Around 1870, a little fruit-eating insect arrived in San Jose, California, on some nursery stock shipped from Asia. The pest, which became known as the San Jose scale, quickly spread through the United States and Canada, killing orchard trees as it went. Farmers found that the best way to control the scale was to spray their orchards with a mixture of sulfur and lime. Within a few weeks of spraying a tree, the insect vanished completely.
Around the turn of the century, however, farmers began to notice that the sulfur-lime mixture was not working all that well. A handful of scales would survive a spraying and eventually rebound to their former numbers. In Clarkston Valley in Washington State, orchard growers became convinced that manufacturers were adulterating their pesticide. They built their own factory to guarantee a pure poison, which they drenched over their trees, yet the scale kept spreading uncontrollably. An entomologist named A. L. Melander inspected the trees and found scales living happily under a thick crust of dried spray. Melander began to suspect that adulteration was not to blame. In 1912, he compared how effective the sprays were in different parts of Washington. In Yakima and Sunnyside, he found that sulfur-lime could wipe out every last scale on a tree, while in Clarkston between 4 and 13 percent survived. On the other hand, the Clarkston scales were annihilated by a different pesticide made from fuel oil, just as the insects in other parts of Washington were. In other words, the scales of Clarkston had a peculiar resistance to sulfur-lime.
Melander wondered why. He knew that if individuals eat small amounts of certain poisons, such as arsenic, they can build up an immunity. But San Jose scales bred so quickly that no single scale experienced more than a single spray of sulfur-lime, giving them no chance to develop immunity.
A radical idea occurred to Melander. Perhaps mutations made a few scales resistant to sulfur-lime. When farmers sprayed their trees, these resistant scales survived, as did a few nonresistant ones that hadn’t received a fatal dose. The surviving scales would then breed, and the resistant genes would become more common in the following generations. Depending on the proportions of the survivors, the trees might become covered by resistant or nonresistant scales. In the Clarkston Valley region, farmers had been using sulfur-lime longer than anywhere else in the Northwest and were desperately soaking their trees with the stuff. In the process, they were driving the evolution of more resistant scales.

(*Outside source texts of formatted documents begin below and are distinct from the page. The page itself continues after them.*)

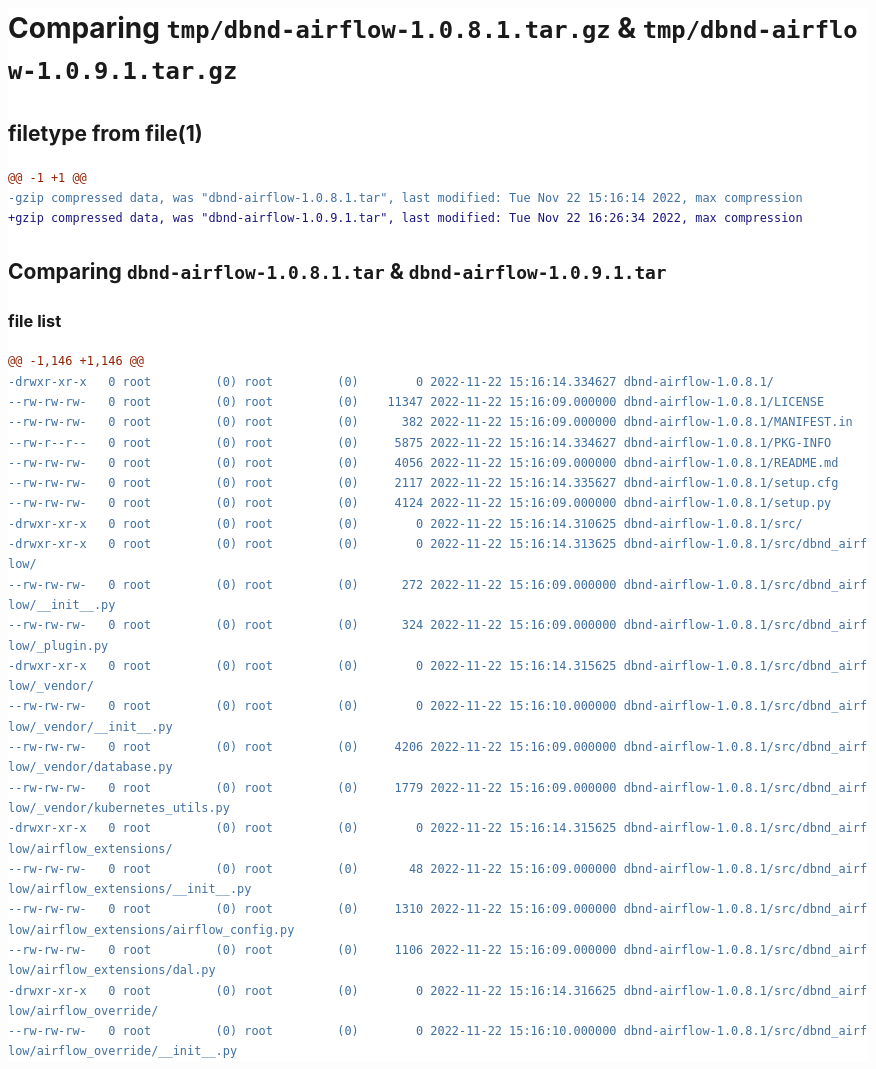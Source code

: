 # Comparing `tmp/dbnd-airflow-1.0.8.1.tar.gz` & `tmp/dbnd-airflow-1.0.9.1.tar.gz`

## filetype from file(1)

```diff
@@ -1 +1 @@
-gzip compressed data, was "dbnd-airflow-1.0.8.1.tar", last modified: Tue Nov 22 15:16:14 2022, max compression
+gzip compressed data, was "dbnd-airflow-1.0.9.1.tar", last modified: Tue Nov 22 16:26:34 2022, max compression
```

## Comparing `dbnd-airflow-1.0.8.1.tar` & `dbnd-airflow-1.0.9.1.tar`

### file list

```diff
@@ -1,146 +1,146 @@
-drwxr-xr-x   0 root         (0) root         (0)        0 2022-11-22 15:16:14.334627 dbnd-airflow-1.0.8.1/
--rw-rw-rw-   0 root         (0) root         (0)    11347 2022-11-22 15:16:09.000000 dbnd-airflow-1.0.8.1/LICENSE
--rw-rw-rw-   0 root         (0) root         (0)      382 2022-11-22 15:16:09.000000 dbnd-airflow-1.0.8.1/MANIFEST.in
--rw-r--r--   0 root         (0) root         (0)     5875 2022-11-22 15:16:14.334627 dbnd-airflow-1.0.8.1/PKG-INFO
--rw-rw-rw-   0 root         (0) root         (0)     4056 2022-11-22 15:16:09.000000 dbnd-airflow-1.0.8.1/README.md
--rw-rw-rw-   0 root         (0) root         (0)     2117 2022-11-22 15:16:14.335627 dbnd-airflow-1.0.8.1/setup.cfg
--rw-rw-rw-   0 root         (0) root         (0)     4124 2022-11-22 15:16:09.000000 dbnd-airflow-1.0.8.1/setup.py
-drwxr-xr-x   0 root         (0) root         (0)        0 2022-11-22 15:16:14.310625 dbnd-airflow-1.0.8.1/src/
-drwxr-xr-x   0 root         (0) root         (0)        0 2022-11-22 15:16:14.313625 dbnd-airflow-1.0.8.1/src/dbnd_airflow/
--rw-rw-rw-   0 root         (0) root         (0)      272 2022-11-22 15:16:09.000000 dbnd-airflow-1.0.8.1/src/dbnd_airflow/__init__.py
--rw-rw-rw-   0 root         (0) root         (0)      324 2022-11-22 15:16:09.000000 dbnd-airflow-1.0.8.1/src/dbnd_airflow/_plugin.py
-drwxr-xr-x   0 root         (0) root         (0)        0 2022-11-22 15:16:14.315625 dbnd-airflow-1.0.8.1/src/dbnd_airflow/_vendor/
--rw-rw-rw-   0 root         (0) root         (0)        0 2022-11-22 15:16:10.000000 dbnd-airflow-1.0.8.1/src/dbnd_airflow/_vendor/__init__.py
--rw-rw-rw-   0 root         (0) root         (0)     4206 2022-11-22 15:16:09.000000 dbnd-airflow-1.0.8.1/src/dbnd_airflow/_vendor/database.py
--rw-rw-rw-   0 root         (0) root         (0)     1779 2022-11-22 15:16:09.000000 dbnd-airflow-1.0.8.1/src/dbnd_airflow/_vendor/kubernetes_utils.py
-drwxr-xr-x   0 root         (0) root         (0)        0 2022-11-22 15:16:14.315625 dbnd-airflow-1.0.8.1/src/dbnd_airflow/airflow_extensions/
--rw-rw-rw-   0 root         (0) root         (0)       48 2022-11-22 15:16:09.000000 dbnd-airflow-1.0.8.1/src/dbnd_airflow/airflow_extensions/__init__.py
--rw-rw-rw-   0 root         (0) root         (0)     1310 2022-11-22 15:16:09.000000 dbnd-airflow-1.0.8.1/src/dbnd_airflow/airflow_extensions/airflow_config.py
--rw-rw-rw-   0 root         (0) root         (0)     1106 2022-11-22 15:16:09.000000 dbnd-airflow-1.0.8.1/src/dbnd_airflow/airflow_extensions/dal.py
-drwxr-xr-x   0 root         (0) root         (0)        0 2022-11-22 15:16:14.316625 dbnd-airflow-1.0.8.1/src/dbnd_airflow/airflow_override/
--rw-rw-rw-   0 root         (0) root         (0)        0 2022-11-22 15:16:10.000000 dbnd-airflow-1.0.8.1/src/dbnd_airflow/airflow_override/__init__.py
```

Melander offered his ideas in 1914, but no one paid much attention to him; they were too busy discovering even more powerful pesticides.In 1939 the Swiss chemist Paul Muller found that a compound of chlorine and hydrocarbons called DDT could kill insects more effectively than any previous pesticide had. DDT was cheap and easy to make, it could kill many species of insects, and it was stable enough to be stored for years. It could be used in small doses, and it didn’t seem to pose any health risks to humans. Between 1941 and 1976, 4.5 million tons of DDT were produced DDT was so powerful and cheap that farmers gave up old-fashioned ways of controlling pests, such as draining standing water or breeding resistant strains of crops.
DDT and similar pesticides created the delusion that pests could be not merely controlled but eradicated, so farmers began spraying pesticides on their crops as a matter of course, rather than to control outbreaks. Meanwhile, public health workers saw in DDT the hope of controlling mosquitoes, which spread diseases such as malaria.
DDT certainly saved a great many lives and crops, but even in its early days, some scientists saw signs of its doom. In 1946 Swedish scientists discovered houseflies that could no longer be killed with DDT. Houseflies in other countries became resistant as well in later years, and soon other species could withstand it. Melander’s warning was becoming a reality. By 1992 more than 500 species were resistant to DDT, and the number is still climbing. As DDT began to fail, farmers at first just applied more of it; when more no longer worked, they switched to newer pesticides.